Now that you have some background on China and the Chinese economy, you can most likely see the glaring hole in terms of the world putting all its manufacturing eggs in China’s basket. And obviously that is, what if something happened to China? Would 30% of the world just not get their products?
And as we learnt recently, that answer is kind of- Yes.
The Coronavirus outbreak in Wuhan caused virtually an entire shutdown in China’s manufacturing sector for several weeks in order to contain the virus and stop it from spreading through the population. Because of this, countries around the world are facing shortages of, well, pretty much everything. For example, apple has a shortage of replacement iphones. The FDA recently announced an incoming drug and medication shortage. Healthcare facilities have been running out of protective masks. Virtually every clothing company in the western world has massive delays.

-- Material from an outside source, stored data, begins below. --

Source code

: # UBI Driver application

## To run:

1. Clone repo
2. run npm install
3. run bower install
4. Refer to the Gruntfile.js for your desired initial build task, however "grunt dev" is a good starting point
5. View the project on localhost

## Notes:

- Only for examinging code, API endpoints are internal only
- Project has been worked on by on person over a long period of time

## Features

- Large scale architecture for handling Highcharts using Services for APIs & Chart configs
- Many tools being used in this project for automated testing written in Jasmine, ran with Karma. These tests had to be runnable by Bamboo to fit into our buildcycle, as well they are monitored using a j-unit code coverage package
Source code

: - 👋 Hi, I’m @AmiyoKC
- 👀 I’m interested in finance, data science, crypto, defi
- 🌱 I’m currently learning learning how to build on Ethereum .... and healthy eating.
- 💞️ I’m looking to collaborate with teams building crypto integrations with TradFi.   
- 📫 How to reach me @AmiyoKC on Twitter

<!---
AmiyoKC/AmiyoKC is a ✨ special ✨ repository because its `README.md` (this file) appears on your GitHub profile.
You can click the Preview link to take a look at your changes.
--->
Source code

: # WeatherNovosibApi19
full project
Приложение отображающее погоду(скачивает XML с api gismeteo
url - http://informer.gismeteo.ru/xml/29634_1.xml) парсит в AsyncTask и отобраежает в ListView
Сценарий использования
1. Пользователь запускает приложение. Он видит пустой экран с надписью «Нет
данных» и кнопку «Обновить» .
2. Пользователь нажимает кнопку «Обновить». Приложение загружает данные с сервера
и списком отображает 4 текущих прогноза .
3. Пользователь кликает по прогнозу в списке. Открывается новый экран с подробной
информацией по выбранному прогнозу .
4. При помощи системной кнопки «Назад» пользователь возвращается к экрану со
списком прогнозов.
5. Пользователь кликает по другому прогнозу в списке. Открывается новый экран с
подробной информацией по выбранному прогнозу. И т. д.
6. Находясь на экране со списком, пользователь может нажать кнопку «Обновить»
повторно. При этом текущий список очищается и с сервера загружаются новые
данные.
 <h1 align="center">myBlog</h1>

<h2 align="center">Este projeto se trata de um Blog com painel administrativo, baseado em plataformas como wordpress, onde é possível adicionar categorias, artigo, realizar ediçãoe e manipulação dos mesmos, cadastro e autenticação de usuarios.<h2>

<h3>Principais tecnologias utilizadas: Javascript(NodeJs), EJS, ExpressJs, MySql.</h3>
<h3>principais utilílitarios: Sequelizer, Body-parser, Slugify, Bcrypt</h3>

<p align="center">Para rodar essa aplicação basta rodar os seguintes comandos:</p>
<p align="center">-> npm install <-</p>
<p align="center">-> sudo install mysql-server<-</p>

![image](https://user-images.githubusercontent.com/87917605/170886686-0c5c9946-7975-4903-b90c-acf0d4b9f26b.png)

So what effect have these shortages had on the global economy. Well, so far, here’s what we know. The coronavirus supply chain slowdown was one of the key factors as to why the stock market has dropped by 22% in the last 3 weeks. Analysts are saying that this was just the normal correction that was going to happen anyways because the stock market has been pretty insane for the past three years or so. So we don’t know for sure if the coronavirus was the last straw for this stock market correction, or if the coronavirus is actually the driving factor because people are predicting a slowdown in economic growth.
Now we’ve also seen a sharp decline in travel throughout the world. In fact, travel has decreased by about on average, 50% globally in the past 2 months. This has forced some flights to fly to their destinations with no one on board except the flight crew. And lastly, this has obviously had a significant impact on China. China was already having its worst economic year in a decade before this outbreak occurred. And now that it’s economic core has been shaken up and forced to temporarily shut down, we might see China having one of its worst economic years, since it was a communist economy.